### YOUR ASSIGNMENT
Line by line, print the records exactly.

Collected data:
::::::::
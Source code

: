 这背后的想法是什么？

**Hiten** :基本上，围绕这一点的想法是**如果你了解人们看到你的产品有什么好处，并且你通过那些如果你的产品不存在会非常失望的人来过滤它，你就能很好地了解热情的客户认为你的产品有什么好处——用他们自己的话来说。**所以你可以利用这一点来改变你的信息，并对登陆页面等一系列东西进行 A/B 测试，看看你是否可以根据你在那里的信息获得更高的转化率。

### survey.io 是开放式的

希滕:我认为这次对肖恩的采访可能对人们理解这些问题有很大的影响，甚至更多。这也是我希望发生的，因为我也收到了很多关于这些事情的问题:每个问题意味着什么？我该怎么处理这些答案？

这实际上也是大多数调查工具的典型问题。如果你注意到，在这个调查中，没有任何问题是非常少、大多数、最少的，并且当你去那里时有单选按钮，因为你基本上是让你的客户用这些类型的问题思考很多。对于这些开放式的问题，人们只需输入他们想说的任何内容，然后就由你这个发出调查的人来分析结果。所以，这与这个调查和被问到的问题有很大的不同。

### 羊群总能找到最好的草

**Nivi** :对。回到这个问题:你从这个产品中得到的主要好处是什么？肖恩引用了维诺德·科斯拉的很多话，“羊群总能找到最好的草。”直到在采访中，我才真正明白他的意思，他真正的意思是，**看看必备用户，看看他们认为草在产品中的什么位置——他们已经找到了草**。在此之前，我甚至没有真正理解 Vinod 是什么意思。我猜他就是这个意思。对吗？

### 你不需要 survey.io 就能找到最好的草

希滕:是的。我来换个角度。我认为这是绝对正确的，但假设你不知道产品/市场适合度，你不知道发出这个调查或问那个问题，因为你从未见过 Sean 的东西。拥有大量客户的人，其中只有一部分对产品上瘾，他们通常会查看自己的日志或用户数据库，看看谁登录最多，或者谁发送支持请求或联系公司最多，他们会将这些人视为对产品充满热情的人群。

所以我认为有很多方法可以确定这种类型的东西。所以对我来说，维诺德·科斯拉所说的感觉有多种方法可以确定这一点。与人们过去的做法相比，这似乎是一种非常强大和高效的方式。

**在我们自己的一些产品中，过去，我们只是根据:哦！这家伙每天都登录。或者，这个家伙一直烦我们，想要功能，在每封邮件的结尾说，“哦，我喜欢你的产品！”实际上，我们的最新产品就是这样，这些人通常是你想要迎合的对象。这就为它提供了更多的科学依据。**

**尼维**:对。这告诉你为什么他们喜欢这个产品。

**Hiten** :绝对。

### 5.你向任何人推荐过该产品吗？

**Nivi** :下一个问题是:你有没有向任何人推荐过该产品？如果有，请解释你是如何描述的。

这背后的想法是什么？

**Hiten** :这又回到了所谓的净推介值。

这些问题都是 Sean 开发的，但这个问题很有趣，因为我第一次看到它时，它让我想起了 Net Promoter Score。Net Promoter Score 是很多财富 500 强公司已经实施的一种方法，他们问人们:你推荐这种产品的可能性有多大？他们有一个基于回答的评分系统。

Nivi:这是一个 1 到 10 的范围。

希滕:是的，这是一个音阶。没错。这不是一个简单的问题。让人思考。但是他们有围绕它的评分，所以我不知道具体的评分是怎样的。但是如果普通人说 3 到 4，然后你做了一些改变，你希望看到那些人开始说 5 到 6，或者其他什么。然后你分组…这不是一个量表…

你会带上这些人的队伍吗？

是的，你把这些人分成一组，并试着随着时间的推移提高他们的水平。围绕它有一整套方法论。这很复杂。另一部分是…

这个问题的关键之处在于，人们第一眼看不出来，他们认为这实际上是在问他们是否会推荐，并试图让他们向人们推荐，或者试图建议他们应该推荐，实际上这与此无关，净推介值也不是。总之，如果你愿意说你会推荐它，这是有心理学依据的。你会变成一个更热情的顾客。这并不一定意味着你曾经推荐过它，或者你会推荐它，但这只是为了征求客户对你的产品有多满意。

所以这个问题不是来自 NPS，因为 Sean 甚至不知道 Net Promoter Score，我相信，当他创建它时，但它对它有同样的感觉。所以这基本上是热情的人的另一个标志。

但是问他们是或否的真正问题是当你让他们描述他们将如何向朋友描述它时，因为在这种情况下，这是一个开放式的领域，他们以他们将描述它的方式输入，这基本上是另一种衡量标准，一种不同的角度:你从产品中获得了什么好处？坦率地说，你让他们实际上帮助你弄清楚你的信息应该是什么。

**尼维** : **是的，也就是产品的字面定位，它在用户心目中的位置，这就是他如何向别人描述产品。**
::::::::
### REPLY TO THE EXERCISE
Source code

: 这背后的想法是什么？

**Hiten** :基本上，围绕这一点的想法是**如果你了解人们看到你的产品有什么好处，并且你通过那些如果你的产品不存在会非常失望的人来过滤它，你就能很好地了解热情的客户认为你的产品有什么好处——用他们自己的话来说。**所以你可以利用这一点来改变你的信息，并对登陆页面等一系列东西进行 A/B 测试，看看你是否可以根据你在那里的信息获得更高的转化率。

### survey.io 是开放式的

希滕:我认为这次对肖恩的采访可能对人们理解这些问题有很大的影响，甚至更多。这也是我希望发生的，因为我也收到了很多关于这些事情的问题:每个问题意味着什么？我该怎么处理这些答案？

这实际上也是大多数调查工具的典型问题。如果你注意到，在这个调查中，没有任何问题是非常少、大多数、最少的，并且当你去那里时有单选按钮，因为你基本上是让你的客户用这些类型的问题思考很多。对于这些开放式的问题，人们只需输入他们想说的任何内容，然后就由你这个发出调查的人来分析结果。所以，这与这个调查和被问到的问题有很大的不同。

### 羊群总能找到最好的草

**Nivi** :对。回到这个问题:你从这个产品中得到的主要好处是什么？肖恩引用了维诺德·科斯拉的很多话，“羊群总能找到最好的草。”直到在采访中，我才真正明白他的意思，他真正的意思是，**看看必备用户，看看他们认为草在产品中的什么位置——他们已经找到了草**。在此之前，我甚至没有真正理解 Vinod 是什么意思。我猜他就是这个意思。对吗？

### 你不需要 survey.io 就能找到最好的草

希滕:是的。我来换个角度。我认为这是绝对正确的，但假设你不知道产品/市场适合度，你不知道发出这个调查或问那个问题，因为你从未见过 Sean 的东西。拥有大量客户的人，其中只有一部分对产品上瘾，他们通常会查看自己的日志或用户数据库，看看谁登录最多，或者谁发送支持请求或联系公司最多，他们会将这些人视为对产品充满热情的人群。

所以我认为有很多方法可以确定这种类型的东西。所以对我来说，维诺德·科斯拉所说的感觉有多种方法可以确定这一点。与人们过去的做法相比，这似乎是一种非常强大和高效的方式。

**在我们自己的一些产品中，过去，我们只是根据:哦！这家伙每天都登录。或者，这个家伙一直烦我们，想要功能，在每封邮件的结尾说，“哦，我喜欢你的产品！”实际上，我们的最新产品就是这样，这些人通常是你想要迎合的对象。这就为它提供了更多的科学依据。**

**尼维**:对。这告诉你为什么他们喜欢这个产品。

**Hiten** :绝对。

### 5.你向任何人推荐过该产品吗？

**Nivi** :下一个问题是:你有没有向任何人推荐过该产品？如果有，请解释你是如何描述的。

这背后的想法是什么？

**Hiten** :这又回到了所谓的净推介值。

这些问题都是 Sean 开发的，但这个问题很有趣，因为我第一次看到它时，它让我想起了 Net Promoter Score。Net Promoter Score 是很多财富 500 强公司已经实施的一种方法，他们问人们:你推荐这种产品的可能性有多大？他们有一个基于回答的评分系统。

Nivi:这是一个 1 到 10 的范围。

希滕:是的，这是一个音阶。没错。这不是一个简单的问题。让人思考。但是他们有围绕它的评分，所以我不知道具体的评分是怎样的。但是如果普通人说 3 到 4，然后你做了一些改变，你希望看到那些人开始说 5 到 6，或者其他什么。然后你分组…这不是一个量表…

你会带上这些人的队伍吗？

是的，你把这些人分成一组，并试着随着时间的推移提高他们的水平。围绕它有一整套方法论。这很复杂。另一部分是…

这个问题的关键之处在于，人们第一眼看不出来，他们认为这实际上是在问他们是否会推荐，并试图让他们向人们推荐，或者试图建议他们应该推荐，实际上这与此无关，净推介值也不是。总之，如果你愿意说你会推荐它，这是有心理学依据的。你会变成一个更热情的顾客。这并不一定意味着你曾经推荐过它，或者你会推荐它，但这只是为了征求客户对你的产品有多满意。

所以这个问题不是来自 NPS，因为 Sean 甚至不知道 Net Promoter Score，我相信，当他创建它时，但它对它有同样的感觉。所以这基本上是热情的人的另一个标志。

但是问他们是或否的真正问题是当你让他们描述他们将如何向朋友描述它时，因为在这种情况下，这是一个开放式的领域，他们以他们将描述它的方式输入，这基本上是另一种衡量标准，一种不同的角度:你从产品中获得了什么好处？坦率地说，你让他们实际上帮助你弄清楚你的信息应该是什么。

**尼维** : **是的，也就是产品的字面定位，它在用户心目中的位置，这就是他如何向别人描述产品。**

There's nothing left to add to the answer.